What to do - Below are records. Find each line in them that holds the word "github" and copy it.

Saved data entries -
=-=-=-=-=
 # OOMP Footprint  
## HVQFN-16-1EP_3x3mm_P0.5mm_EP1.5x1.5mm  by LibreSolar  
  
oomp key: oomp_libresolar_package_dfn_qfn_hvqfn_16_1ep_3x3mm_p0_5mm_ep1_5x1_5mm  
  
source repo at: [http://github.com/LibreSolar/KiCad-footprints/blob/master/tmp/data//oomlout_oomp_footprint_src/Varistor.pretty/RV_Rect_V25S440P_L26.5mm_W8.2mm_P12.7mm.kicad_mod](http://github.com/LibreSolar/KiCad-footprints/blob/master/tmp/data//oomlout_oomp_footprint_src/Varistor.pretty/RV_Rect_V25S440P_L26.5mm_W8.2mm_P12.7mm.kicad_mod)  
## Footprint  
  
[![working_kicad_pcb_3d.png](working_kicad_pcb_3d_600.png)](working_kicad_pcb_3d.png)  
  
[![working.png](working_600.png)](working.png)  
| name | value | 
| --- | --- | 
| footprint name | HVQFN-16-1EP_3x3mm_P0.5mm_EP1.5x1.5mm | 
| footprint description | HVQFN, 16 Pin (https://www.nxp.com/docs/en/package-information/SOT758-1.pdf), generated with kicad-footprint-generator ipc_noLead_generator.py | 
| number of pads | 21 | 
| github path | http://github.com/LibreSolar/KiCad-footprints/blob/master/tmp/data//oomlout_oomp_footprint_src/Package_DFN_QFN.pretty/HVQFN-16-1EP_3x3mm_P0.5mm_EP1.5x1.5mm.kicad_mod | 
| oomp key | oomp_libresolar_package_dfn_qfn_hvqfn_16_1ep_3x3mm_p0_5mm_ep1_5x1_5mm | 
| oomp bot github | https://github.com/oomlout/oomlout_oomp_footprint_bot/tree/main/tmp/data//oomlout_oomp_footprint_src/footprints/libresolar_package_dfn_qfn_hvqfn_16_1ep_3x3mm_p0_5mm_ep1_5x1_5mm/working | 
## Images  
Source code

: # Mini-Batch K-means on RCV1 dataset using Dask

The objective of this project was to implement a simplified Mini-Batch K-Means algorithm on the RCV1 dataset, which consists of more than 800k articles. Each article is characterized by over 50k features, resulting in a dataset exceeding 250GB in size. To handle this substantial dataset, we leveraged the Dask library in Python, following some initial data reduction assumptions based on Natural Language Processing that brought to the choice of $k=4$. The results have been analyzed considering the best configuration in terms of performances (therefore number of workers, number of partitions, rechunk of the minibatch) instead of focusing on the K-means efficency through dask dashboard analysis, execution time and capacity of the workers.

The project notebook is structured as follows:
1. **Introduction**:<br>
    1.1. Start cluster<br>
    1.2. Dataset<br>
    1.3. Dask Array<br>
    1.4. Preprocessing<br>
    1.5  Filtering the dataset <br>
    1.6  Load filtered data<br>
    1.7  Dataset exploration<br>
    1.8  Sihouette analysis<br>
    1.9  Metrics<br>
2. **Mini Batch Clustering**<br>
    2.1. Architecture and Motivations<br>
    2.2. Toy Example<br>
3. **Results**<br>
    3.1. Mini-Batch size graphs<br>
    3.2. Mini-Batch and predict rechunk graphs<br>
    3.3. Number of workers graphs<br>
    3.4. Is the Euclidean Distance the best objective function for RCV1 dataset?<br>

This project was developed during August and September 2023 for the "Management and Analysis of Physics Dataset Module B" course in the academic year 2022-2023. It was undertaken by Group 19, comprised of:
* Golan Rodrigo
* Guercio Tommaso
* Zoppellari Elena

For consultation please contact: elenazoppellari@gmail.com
=-=-=-=-=
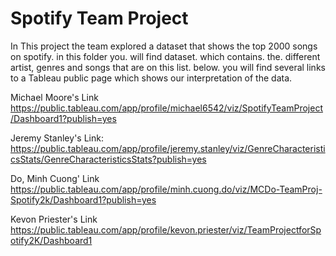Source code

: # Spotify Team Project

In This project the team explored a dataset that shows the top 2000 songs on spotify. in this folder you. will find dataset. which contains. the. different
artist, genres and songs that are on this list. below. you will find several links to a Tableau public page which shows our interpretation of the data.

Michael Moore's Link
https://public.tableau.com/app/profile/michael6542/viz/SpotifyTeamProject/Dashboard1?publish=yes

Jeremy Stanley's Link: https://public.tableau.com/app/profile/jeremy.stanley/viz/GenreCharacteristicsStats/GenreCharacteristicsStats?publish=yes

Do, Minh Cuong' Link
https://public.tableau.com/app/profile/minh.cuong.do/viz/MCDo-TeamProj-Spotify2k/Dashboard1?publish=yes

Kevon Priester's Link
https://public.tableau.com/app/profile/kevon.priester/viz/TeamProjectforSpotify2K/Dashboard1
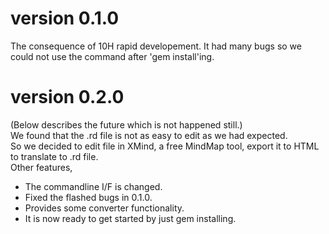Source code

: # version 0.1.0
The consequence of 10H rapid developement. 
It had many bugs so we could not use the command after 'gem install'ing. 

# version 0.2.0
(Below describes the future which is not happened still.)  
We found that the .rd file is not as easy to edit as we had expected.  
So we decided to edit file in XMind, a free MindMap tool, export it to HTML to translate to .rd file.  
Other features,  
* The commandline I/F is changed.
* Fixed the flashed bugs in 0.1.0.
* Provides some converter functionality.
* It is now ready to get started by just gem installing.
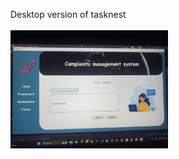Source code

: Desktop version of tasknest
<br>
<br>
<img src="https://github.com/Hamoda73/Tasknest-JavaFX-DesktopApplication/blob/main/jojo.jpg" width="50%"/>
=-=-=-=-=
Answer for this exercise -
source repo at: [http://github.com/LibreSolar/KiCad-footprints/blob/master/tmp/data//oomlout_oomp_footprint_src/Varistor.pretty/RV_Rect_V25S440P_L26.5mm_W8.2mm_P12.7mm.kicad_mod](http://github.com/LibreSolar/KiCad-footprints/blob/master/tmp/data//oomlout_oomp_footprint_src/Varistor.pretty/RV_Rect_V25S440P_L26.5mm_W8.2mm_P12.7mm.kicad_mod)  
| github path | http://github.com/LibreSolar/KiCad-footprints/blob/master/tmp/data//oomlout_oomp_footprint_src/Package_DFN_QFN.pretty/HVQFN-16-1EP_3x3mm_P0.5mm_EP1.5x1.5mm.kicad_mod | 
| oomp bot github | https://github.com/oomlout/oomlout_oomp_footprint_bot/tree/main/tmp/data//oomlout_oomp_footprint_src/footprints/libresolar_package_dfn_qfn_hvqfn_16_1ep_3x3mm_p0_5mm_ep1_5x1_5mm/working | 
<img src="https://github.com/Hamoda73/Tasknest-JavaFX-DesktopApplication/blob/main/jojo.jpg" width="50%"/>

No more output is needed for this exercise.